From the River to the Sea: There is one Israeli dictatorship [a Free Haifa, 16 November real life expose – originally published in Mondoweiss on 11 November.]
The 4 paragraph ‘verbatim introduction’ only:

Since October 7, dissent inside Israel has been violently put down by the government under the leadership of Itamar Ben-Gvir.
A main achievement of Israeli Apartheid over the years was the division of the Palestinian people. While Jews (and other colonialist settlers of all creeds) may roam freely from the river to the sea and enjoy the whole spectrum of privileges, from free speech to the “right” to expropriate Palestinian land, the native Arab Palestinians are confined to enclaves and divided by different systems of discrimination and oppression, different leaderships and different (illusory) political perspectives.

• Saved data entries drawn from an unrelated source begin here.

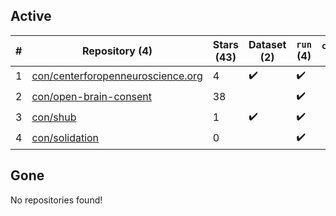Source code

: ## Active
| # | Repository (4) | Stars (43) | Dataset (2) | `run` (4) | `containers-run` |
| --- | --- | --- | --- | --- | --- |
| 1 | [con/centerforopenneuroscience.org](https://github.com/con/centerforopenneuroscience.org) | 4 | :heavy_check_mark: | :heavy_check_mark: |  |
| 2 | [con/open-brain-consent](https://github.com/con/open-brain-consent) | 38 |  | :heavy_check_mark: |  |
| 3 | [con/shub](https://github.com/con/shub) | 1 | :heavy_check_mark: | :heavy_check_mark: |  |
| 4 | [con/solidation](https://github.com/con/solidation) | 0 |  | :heavy_check_mark: |  |

## Gone
No repositories found!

The semblance of democracy in ‘48 Palestine was a strong weapon in Israel’s propaganda war to claim itself as “basically a democracy,” disturbed only by “temporary occupation” (already 56 years old) of the West Bank and Gaza. The reality for Palestinians in the -48 occupied areas was never democratic: major political parties (al-Ard in the fifties and sixties and the Islamic Movement in the previous decade) were disbanded, and their leaders and activists were persecuted. Systematic ethnic cleansing, home demolition, and land confiscation continued uninterrupted throughout the state of Israel’s 75 years. The participation of some Arab parties in the Zionist Knesset was used internally to constantly incite racist public opinion against them while marketed internationally as proof of Israel’s “lively” democracy.
While estimating what political activity in 48 would not put us behind bars, we are used to speak of the “democratic margins” that are tolerable by the regime. The width of those margins has changed over the years. From 1948 until 1966, Palestinians under Israeli rule were subject to a military regime that was stricter than what was later imposed in the West Bank: you had to ask for special permission from the military governor even to visit your relatives in the next village. Later, when Israel felt it had become a world-class empire, and when Israeli society became more capitalist and more individualistic, these margins expanded gradually, but never to the level that allowed the Palestinians, who are formal citizens of Israel, any real influence over their, or the country’s, fate.